The oldest of three boys, Daniel Rogers Pinkham had come into the world on June 5, 1923, in Lynn, Massachusetts, bearing a surname that was nationally as well as locally famous. Three generations earlier the Vegetable Compound and other patent remedies of Lydia E. Pinkham had become household standbys, and though the founder of the firm realized only limited wealth, her children and grandchildren had made “Lydia Pinkham” into an eminently profitable industry. Daniel’s father, who was to rise to the presidency of the company in the 1960s, was in a position to provide his sons with a private education, which for Daniel meant continuing a family tradition by attending Phillips Academy in Andover. Pinkham recalls his father’s view that wrestling and exposure to Old Testament narratives were the most meaningful parts of an Andover education; for Daniel however, it was to be music, though not without a similar exposure to the cadences of Scripture.

At age sixteen the young musician experienced a musical revelation, a kind of musical epiphany as Pinkham describes it. This occurred at a concert in Andover by the Trapp family, one of the very first appearances in America by the Austrian emigre ensemble that was to go on to such celebrity in the 1950s. With their unfamiliar instruments—viola da gamba, virginal, and a quartet of recorders, together with the timbre of children’s voices—the Trapps produced a spare, clean sound that spoke to the young Pinkham as no music had before, becoming “a part of my way of looking at things.”

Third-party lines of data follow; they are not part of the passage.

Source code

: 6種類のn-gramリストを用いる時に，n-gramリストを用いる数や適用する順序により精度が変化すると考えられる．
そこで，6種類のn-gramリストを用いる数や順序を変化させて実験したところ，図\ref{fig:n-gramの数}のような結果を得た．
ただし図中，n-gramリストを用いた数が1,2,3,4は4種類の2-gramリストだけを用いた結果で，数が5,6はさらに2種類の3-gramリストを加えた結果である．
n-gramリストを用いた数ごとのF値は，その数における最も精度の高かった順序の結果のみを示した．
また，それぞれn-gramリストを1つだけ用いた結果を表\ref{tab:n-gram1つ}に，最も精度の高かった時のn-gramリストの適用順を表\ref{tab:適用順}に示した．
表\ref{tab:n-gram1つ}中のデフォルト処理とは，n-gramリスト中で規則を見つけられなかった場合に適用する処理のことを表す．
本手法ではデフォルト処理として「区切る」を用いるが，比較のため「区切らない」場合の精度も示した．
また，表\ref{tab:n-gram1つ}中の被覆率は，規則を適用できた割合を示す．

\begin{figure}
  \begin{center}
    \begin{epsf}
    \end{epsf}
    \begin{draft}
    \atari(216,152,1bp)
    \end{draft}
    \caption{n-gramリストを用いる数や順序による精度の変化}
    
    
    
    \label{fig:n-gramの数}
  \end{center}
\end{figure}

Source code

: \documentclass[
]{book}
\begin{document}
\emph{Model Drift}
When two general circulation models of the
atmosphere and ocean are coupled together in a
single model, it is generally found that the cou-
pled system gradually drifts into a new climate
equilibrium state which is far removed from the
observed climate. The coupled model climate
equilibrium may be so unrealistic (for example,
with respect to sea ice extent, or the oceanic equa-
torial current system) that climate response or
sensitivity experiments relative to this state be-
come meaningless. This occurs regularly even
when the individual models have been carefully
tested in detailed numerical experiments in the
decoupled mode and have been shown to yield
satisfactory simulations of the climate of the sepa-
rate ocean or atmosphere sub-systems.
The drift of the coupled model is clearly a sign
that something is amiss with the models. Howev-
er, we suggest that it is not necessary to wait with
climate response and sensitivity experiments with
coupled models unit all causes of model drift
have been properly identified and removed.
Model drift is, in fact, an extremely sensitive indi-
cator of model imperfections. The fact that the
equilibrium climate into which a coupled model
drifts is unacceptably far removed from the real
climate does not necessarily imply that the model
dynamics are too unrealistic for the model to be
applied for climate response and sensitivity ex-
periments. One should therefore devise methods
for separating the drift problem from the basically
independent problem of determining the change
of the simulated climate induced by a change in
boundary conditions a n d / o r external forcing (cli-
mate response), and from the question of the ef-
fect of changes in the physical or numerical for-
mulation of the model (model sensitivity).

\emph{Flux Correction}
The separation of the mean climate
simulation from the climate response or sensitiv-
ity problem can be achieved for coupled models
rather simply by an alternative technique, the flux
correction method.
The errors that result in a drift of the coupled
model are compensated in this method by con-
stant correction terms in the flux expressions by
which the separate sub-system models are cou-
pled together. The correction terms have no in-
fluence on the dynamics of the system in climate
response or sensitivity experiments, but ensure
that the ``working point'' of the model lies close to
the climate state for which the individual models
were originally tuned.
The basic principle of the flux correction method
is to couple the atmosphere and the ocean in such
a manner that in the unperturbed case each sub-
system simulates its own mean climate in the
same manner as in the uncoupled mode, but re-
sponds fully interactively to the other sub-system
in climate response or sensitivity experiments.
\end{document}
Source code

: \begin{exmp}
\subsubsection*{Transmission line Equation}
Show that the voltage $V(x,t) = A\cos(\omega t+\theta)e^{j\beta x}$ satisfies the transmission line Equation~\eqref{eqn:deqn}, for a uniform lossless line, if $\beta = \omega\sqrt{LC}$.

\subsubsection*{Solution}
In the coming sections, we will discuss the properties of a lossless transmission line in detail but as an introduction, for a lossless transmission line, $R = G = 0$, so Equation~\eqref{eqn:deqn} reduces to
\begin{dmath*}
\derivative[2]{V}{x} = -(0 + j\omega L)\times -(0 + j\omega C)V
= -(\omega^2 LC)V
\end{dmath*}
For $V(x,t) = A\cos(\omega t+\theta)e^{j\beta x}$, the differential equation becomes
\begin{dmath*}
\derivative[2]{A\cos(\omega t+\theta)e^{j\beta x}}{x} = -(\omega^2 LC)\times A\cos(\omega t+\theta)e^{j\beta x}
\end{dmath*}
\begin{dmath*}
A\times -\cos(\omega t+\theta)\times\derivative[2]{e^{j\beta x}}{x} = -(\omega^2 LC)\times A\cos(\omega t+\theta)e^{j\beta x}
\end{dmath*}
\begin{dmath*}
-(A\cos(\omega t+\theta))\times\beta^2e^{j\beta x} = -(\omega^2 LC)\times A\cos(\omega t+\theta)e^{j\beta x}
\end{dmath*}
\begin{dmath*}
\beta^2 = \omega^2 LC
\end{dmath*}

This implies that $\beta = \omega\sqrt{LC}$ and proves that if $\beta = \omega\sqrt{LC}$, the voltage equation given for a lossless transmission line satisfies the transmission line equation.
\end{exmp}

As a first result of this encounter, Pinkham began to read everything the Academy library owned on 17th- and 18th-century music (“The Dolmetsch book on interpretation I simply memorized; it was my Bible at that time,”) and soon acquired a Neupert tabletop clavichord from Germany to compete for his practice time. When opportunities arose at the Academy, Pinkham composed his first choral music, even then “strictly for performance,” so the pragmatic young musician could hear and judge the result for himself. Finishing at Andover a year early as the result of an accelerated program of studies, Pinkham was able to enter Harvard College in 1940 as a music major.

King's Chapel

King’s Chapel

At Harvard Pinkham pursued choral composition with Archibald “Doc” Davison (1883-1961), a man he remembers as an inspired organist and conductor. Beginning in his second year he studied composition with Walter Piston, who emphasized consistency of style and filled the younger musician with practical ideas on “what works and what won’t” in actual performance.

A medical deferment enabled Pinkham to remain at Harvard to complete his B.A. in 1943, with his Masters following a year later. Staying on in Cambridge, he continued compositional studies in seminars with Piston and with Aaron Copland; the next logical step for the young composer was to approach Nadia Boulanger in 1945. He had met the eminent French musician and teacher as early as 1941 when he loaned his budding “voix de compositeur” to a weekly madrigal group she conducted at the Longy School. Now, however, he enrolled for private lessons, working intensely for the next two years, after which he had become so self-critical, “so concerned for where each note goes,” that for the space of a solid year he “could not compose at all.”

In the summer of 1947, he had the opportunity of studying with Arthur Honegger at Tanglewood. The Swiss composer-in residence spoke little English, so Pinkham became his translator and chauffeur, remaining at his side for days at a time while learning and absorbing the older man’s ideas on the teaching of orchestration. This ideal situation was cut short by Honegger’s heart attack and subsequent return to Switzerland at midsummer. His replacement, Samuel Barber, was a much less effective teacher in Pinkham’s view; but if he did not learn a great deal from their formal sessions, he found Barber all the more inspiring in his afterhours devotion to songwriting and “the music of English.”

Throughout his Harvard years Pinkham was continuing to prepare himself as a performer on the harpsichord and organ. He studied the former with Wanda Landowska and her pupil Putnam Aldrich (1904-1975). His organ teacher was E. Power Biggs, with whom he learned repertory and developed a working collaboration, replacing Biggs on occasional broadcast concerts from the Germanic (now Busch-Reisinger) Museum at Harvard. It was Biggs who gave the first professional performance of a Pinkham work, presenting his Sonata No. 1 for organ and strings (with Arthur Fiedler) in 1944.

As the only professional harpsichordist in the Boston area in the days before what he whimsically calls the “earlier than thou” movement took hold, Pinkham was soon called on to provide the keyboard continuo in performances of the Bach Passions and other works with the Boston Symphony under Munch and Markevitch. In 1948 came the chance to pursue the performing side of his musicianship on a regular basis as half of a violin-harpsichord duo. Joining with Robert Brink (b. 1924), “a fine player with unlimited technical ability and an elegant, beautiful tone,” Pinkham began a 10-year performing career which took the duo through parts of the United States and Canada and on two State Department-sponsored tours to postwar Europe. Their choice of repertory reflected a mutual interest in early music, in chamber music sonorities, and in experimentation: the two performed all the Corelli sonatas, as well as works of Marini, J.S. Bach, and Mozart “up to the limits of the harpsichordist’s ability” as Pinkham acknowledges. He recalls, with understatement, that Brink possessed “a sensitivity to ensemble style which would make the delivery of 18th-century pieces really quite reasonable.” Among their contemporaries they commissioned and played music by Henry Cowell, Alan Hovhaness, and others; and it was for Robert Brink that Pinkham composed his violin concerto (1958).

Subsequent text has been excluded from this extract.